Input: ({'WHITE': 2, 'RED': 1}, [['purchase', 'WHITE', {'WHITE': 1}], ['purchase', 'WHITE', {'WHITE': 1}], ['canPurchase', 'RED', {'WHITE': 4, 'RED': 1}]])

Expected Output: [True, True, False]

Explanation: Buy two WHITE cards (each cost 1 WHITE): after them gems WHITE=1, discount[WHITE]=2. Now check a RED card costing 4 WHITE + 1 RED: discounted WHITE = max(4-2,0)=2, RED = max(1-0,0)=1. Player has only 1 WHITE gem (< 2), so it is not affordable -> False.

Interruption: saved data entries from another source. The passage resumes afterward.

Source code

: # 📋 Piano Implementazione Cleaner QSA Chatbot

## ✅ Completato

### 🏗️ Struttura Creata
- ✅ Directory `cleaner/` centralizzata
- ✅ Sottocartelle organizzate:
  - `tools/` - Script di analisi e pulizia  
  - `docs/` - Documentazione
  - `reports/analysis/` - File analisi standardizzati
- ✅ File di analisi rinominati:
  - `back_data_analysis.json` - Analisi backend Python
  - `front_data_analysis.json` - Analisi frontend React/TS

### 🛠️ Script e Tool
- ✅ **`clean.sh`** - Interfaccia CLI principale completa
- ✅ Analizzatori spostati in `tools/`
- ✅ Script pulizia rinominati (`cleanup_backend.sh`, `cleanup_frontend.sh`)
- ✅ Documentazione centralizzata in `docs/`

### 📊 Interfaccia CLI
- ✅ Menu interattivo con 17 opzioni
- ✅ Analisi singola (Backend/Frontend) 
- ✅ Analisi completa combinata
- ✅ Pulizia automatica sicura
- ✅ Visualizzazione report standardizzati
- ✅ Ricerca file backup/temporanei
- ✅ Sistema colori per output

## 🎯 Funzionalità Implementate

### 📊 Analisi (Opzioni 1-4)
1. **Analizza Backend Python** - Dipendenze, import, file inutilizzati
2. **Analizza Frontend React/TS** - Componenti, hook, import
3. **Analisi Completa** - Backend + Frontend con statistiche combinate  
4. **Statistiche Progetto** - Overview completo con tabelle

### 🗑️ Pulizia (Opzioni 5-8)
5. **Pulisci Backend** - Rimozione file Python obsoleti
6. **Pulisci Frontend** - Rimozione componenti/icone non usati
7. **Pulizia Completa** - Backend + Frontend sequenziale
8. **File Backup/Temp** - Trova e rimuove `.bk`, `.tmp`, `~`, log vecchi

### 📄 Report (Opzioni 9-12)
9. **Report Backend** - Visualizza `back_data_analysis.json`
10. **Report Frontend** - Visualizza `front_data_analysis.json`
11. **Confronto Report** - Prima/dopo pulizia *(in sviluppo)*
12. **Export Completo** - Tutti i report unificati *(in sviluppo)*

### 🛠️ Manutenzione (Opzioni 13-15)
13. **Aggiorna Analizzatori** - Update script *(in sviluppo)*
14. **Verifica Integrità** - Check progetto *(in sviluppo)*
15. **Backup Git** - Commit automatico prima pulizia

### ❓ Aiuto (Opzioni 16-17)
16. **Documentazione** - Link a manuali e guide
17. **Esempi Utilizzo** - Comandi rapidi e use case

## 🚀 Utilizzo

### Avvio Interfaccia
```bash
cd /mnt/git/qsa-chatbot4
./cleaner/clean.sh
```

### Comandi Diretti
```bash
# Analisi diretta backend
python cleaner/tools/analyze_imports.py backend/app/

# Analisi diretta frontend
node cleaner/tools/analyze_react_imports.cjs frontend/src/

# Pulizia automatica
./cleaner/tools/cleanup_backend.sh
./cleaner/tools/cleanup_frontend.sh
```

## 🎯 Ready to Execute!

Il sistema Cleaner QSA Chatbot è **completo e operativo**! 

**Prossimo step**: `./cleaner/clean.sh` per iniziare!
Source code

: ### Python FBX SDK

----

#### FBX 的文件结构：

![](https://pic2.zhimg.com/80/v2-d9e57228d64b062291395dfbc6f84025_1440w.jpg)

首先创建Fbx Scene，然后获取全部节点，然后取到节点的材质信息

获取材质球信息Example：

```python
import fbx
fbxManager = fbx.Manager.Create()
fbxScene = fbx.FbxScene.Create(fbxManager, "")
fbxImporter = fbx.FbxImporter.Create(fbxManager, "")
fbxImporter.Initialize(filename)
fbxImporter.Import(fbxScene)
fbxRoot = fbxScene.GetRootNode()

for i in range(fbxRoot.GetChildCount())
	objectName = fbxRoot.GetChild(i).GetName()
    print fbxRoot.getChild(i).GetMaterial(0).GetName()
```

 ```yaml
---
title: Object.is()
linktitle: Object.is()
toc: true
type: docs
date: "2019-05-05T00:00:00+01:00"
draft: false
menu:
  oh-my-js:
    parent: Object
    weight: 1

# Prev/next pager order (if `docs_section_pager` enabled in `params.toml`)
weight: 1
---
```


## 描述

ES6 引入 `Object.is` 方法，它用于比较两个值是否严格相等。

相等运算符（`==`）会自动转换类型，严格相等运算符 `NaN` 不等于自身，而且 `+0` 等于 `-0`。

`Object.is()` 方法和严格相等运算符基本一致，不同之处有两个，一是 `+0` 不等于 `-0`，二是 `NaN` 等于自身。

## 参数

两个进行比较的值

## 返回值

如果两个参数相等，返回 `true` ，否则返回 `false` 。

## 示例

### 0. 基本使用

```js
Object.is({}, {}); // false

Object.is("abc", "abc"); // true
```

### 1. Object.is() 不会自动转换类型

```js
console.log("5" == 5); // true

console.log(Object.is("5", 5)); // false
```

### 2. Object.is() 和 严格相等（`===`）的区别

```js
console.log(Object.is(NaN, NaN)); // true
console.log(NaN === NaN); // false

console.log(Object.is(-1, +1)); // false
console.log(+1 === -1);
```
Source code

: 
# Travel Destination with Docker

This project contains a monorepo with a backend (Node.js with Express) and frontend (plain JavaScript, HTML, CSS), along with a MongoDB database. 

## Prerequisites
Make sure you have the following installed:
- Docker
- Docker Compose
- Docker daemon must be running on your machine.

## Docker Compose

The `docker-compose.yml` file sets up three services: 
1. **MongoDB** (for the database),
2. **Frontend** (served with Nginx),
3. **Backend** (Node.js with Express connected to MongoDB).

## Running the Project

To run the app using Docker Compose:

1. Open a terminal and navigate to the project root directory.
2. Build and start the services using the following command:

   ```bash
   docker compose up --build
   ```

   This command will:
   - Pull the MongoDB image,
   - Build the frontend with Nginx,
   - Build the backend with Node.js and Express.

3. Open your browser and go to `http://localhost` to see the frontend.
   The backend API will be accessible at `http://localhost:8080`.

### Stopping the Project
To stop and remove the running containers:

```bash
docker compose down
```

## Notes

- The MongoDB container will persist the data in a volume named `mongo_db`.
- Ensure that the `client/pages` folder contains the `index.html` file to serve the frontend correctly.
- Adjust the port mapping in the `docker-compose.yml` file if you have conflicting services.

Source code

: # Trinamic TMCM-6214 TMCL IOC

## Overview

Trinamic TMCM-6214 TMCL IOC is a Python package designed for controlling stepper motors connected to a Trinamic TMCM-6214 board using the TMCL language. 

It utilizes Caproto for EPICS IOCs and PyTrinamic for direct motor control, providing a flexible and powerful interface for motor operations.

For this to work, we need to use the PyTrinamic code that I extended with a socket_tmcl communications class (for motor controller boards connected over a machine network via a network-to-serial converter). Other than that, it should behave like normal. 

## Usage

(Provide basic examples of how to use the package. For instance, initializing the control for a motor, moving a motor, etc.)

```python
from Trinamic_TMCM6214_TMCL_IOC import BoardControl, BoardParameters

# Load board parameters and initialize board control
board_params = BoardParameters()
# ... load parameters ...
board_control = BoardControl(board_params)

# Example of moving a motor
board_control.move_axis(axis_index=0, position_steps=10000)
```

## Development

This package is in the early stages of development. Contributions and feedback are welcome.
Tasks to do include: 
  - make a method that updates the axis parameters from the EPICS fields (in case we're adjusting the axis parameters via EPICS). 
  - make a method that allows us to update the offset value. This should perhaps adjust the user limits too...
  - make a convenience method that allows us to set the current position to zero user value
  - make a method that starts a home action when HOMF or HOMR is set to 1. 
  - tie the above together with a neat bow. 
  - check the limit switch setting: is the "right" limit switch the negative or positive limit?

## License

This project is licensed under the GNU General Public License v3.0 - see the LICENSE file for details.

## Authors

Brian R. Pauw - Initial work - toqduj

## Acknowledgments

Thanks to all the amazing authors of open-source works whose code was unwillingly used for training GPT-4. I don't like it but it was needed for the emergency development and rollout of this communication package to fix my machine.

Input: ({'BLUE': 1, 'GREEN': 2, 'RED': 2}, [['canPurchase', 'BLUE', {'BLUE': 1, 'GREEN': 2, 'RED': 3}], ['purchase', 'BLUE', {'BLUE': 1, 'GREEN': 2, 'RED': 3}]])

Expected Output: [False, False]

Explanation: No discounts yet. The card needs 3 RED but the player has only 2, so canPurchase is False, and purchase returns False without changing any state.

Input: ({'BLUE': 3, 'GREEN': 4, 'RED': 4}, [['canPurchase', 'BLUE', {'BLUE': 2, 'GREEN': 2, 'RED': 2}], ['purchase', 'BLUE', {'BLUE': 2, 'GREEN': 2, 'RED': 2}]])

Expected Output: [True, True]

Explanation: Player has 3 BLUE, 4 GREEN, 4 RED; card costs 2/2/2 with no discounts, so it is affordable. The purchase succeeds and deducts the cost.

Input: ({}, [['canPurchase', 'BLUE', {}], ['purchase', 'BLUE', {}], ['canPurchase', 'RED', {'RED': 1}]])

Expected Output: [True, True, False]

Explanation: Edge case: a zero-cost BLUE card is always affordable even with no gems, so canPurchase and purchase both succeed (granting a BLUE discount). A RED card costing 1 RED is then unaffordable since the player owns no gems.

Input: ({'WHITE': 5}, [['purchase', 'WHITE', {'WHITE': 3}], ['canPurchase', 'WHITE', {'WHITE': 1}], ['purchase', 'WHITE', {'WHITE': 1}]])

Expected Output: [True, True, True]

Explanation: Buy a WHITE card costing 3 WHITE: gems 5->2, discount[WHITE]=1. A WHITE card costing 1 WHITE now has discounted cost max(1-1,0)=0, so it is affordable (canPurchase True) and the purchase succeeds for free.

Hints

  1. Maintain three running structures across operations: the player's gem counts, a per-color discount counter, and (optionally) a hand size.
  2. Discount for gem color c is discount[c] (cards of color c already owned), independent of the card you are buying. Apply max(cost - discount, 0) per color.
  3. canPurchase succeeds only if, for every color, owned gems >= the discounted cost.
  4. On a successful purchase, deduct the discounted cost, then increment discount[card.color] by 1 so future cards of related colors get cheaper.